15 • In der “Sozialistischen Arbeiterjugend”

Seit April 1925 bin ich in der “Arbei­ter­ju­gend” gewe­sen, wir hatten in der Woche zwei­mal Grup­pen­abend, einmal Turnen, sonn­abends oder sonn­tags sind wir wandern gegan­gen. Ins Thea­ter und Kino sind wir meis­tens zu mehre­ren gegan­gen, da waren wir immer eine ganze Gruppe, obwohl ja immer nur zwei zusam­men sitzen konn­ten, aber wir waren immer so 12, 15, 18 Leute, die zusam­men gingen. Wir waren alle aus Moabit, hier aus unse­rem Bekann­ten­kreis. In diesem Kreis haben sich auch Freund­schaf­ten erge­ben, wo ergibt sich das nicht? Aber wir haben doch an verschie­de­nen Stel­len gear­bei­tet, nicht in Moabit direkt, die muss­ten alle zur Arbeit fahren.

Wir hatten von der “Arbei­ter­ju­gend” in Moabit zwei Grup­pen, Moabit 1 und 2. Wir waren 1, und wir waren in der welt­li­chen Schule, wir hatten da einen Raum, den hatten wir uns selber ausge­stat­tet. Die Jungens gema­lert, und wir haben Gardi­nen range­macht und ange­stri­chen und was weiß ich was alles. Die ande­ren waren in der Lehr­ter Straße, da war ein städ­ti­sches Jugend­heim. Und wir trafen uns, wenn unsere Grup­pen­abende aus waren, die gingen immer so bis halb zehn, dann zogen wir von der Seite und von der Seite zum UFA Turm­straße und da trafen wir uns dann.

Und da wurden wir auch verjagt von der Poli­zei, die Poli­zei war damals Wilhelms­ha­ve­ner, Ecke Bugen­ha­gen­straße. Dann sind wir in den Klei­nen Tier­gar­ten gegan­gen. Und da stell­ten sich dann immer haupt­säch­lich welche von der “Kommu­nis­ti­schen Jugend” und auch von “Fichte Wander­sparte” ein. Da haben wir dann disku­tiert, aber wir sind immer fried­lich mitein­an­der gewe­sen. Wir haben uns nie irgend­wie geschla­gen oder so, das kam nicht in Frage. Wir kann­ten alle unsere Leute.
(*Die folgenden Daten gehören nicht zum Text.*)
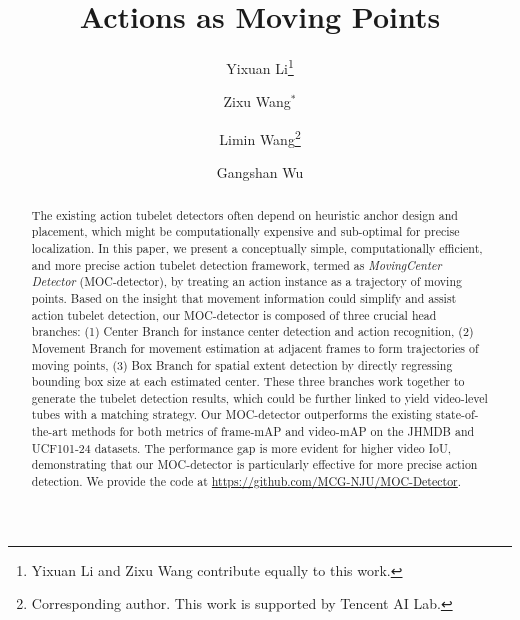\documentclass[runningheads]{llncs}
\begin{document}
\renewcommand{\thefootnote}{\fnsymbol{footnote}}
\pagestyle{headings}
\mainmatter

\title{Actions as Moving Points}





\author{Yixuan Li\thanks{Yixuan Li and Zixu Wang contribute equally to this work.} \and
Zixu Wang$^*$ \and
Limin Wang\thanks{Corresponding author. This work is supported by Tencent AI Lab.} \and
Gangshan Wu
}

\maketitle
\begin{abstract}
  The existing action tubelet detectors often depend on heuristic anchor design and placement, which might be computationally expensive and sub-optimal for precise localization. In this paper, we present a conceptually simple, computationally efficient, and more precise action tubelet detection framework, termed as {\em MovingCenter Detector} (MOC-detector), by treating an action instance as a trajectory of moving points. Based on the insight that movement information could simplify and assist action tubelet detection, our MOC-detector is composed of three crucial head branches: (1) Center Branch for instance center detection and action recognition, (2) Movement Branch for movement estimation at adjacent frames to form trajectories of moving points, (3) Box Branch for spatial extent detection by directly regressing bounding box size at each estimated center. These three branches work together to generate the tubelet detection results, which could be further linked to yield video-level tubes with a matching strategy. Our MOC-detector outperforms the existing state-of-the-art methods for both metrics of frame-mAP and video-mAP on the JHMDB and UCF101-24 datasets. The performance gap is more evident for higher video IoU, demonstrating that our MOC-detector is particularly effective for more precise action detection. We provide the code at \href{https://github.com/MCG-NJU/MOC-Detector}{https://github.com/MCG-NJU/MOC-Detector}.
\end{abstract}
\end{document}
Wir waren zum Beispiel 1929 zum Arbei­ter­ju­gend­tag in Wien. Und wir sitzen auf der Hohen Warte, und wer sagt plötz­lich “Guten Tag” zu uns? Da sind es drei von der “Kommu­nis­ti­schen Jugend” von Moabit. Die woll­ten uns immer über­zeu­gen. Ich kann mich noch ganz genau erin­nern, da war ein Mädchen bei, so eine kleine Unter­setzte, die hatte immer ihr “Kapi­tal” unter’m Arm. Also, die wollte, kam mit allem, bei allen Sachen kam die immer mit Aussprü­chen aus dem “Kapi­tal”.

Dass wir in der “Arbei­ter­ju­gend” waren, das war für uns selbst­ver­ständ­lich. Mein Vater, für den war das selbst­ver­ständ­lich, und für uns war das eigent­lich auch selbst­ver­ständ­lich. Wir sind da so hinein­ge­wach­sen. Auch meine Mutter war Mitglied der Partei, hat auch bei Demons­tra­tio­nen mitge­macht. Ich bin das erste Mal mit meinem Vater zum 1. Mai — das muss 1920 gewe­sen sein, war ich neun Jahre alt — zum ersten Mal zum 1. Mai mitge­gan­gen. Und — ich meine, wir von Moabit, wir trafen uns immer im Klei­nen Tier­gar­ten, und da kamen dann die ganzen Arbei­ter von den Fabri­ken da alle mit zu, von der Sickin­gen- und Berli­chin­gen­straße und so weiter, wo da die ganzen Fabri­ken da über­all waren, die kamen da alle mit und dann sind wir schön marschiert bis zum Lust­gar­ten. Und wieder nach Hause. Bei jedem Wetter. Und damals, da gab es noch keine Laut­spre­cher, da waren eben unge­zählte Redner, die alle durch Mega­phon dann über­all rede­ten.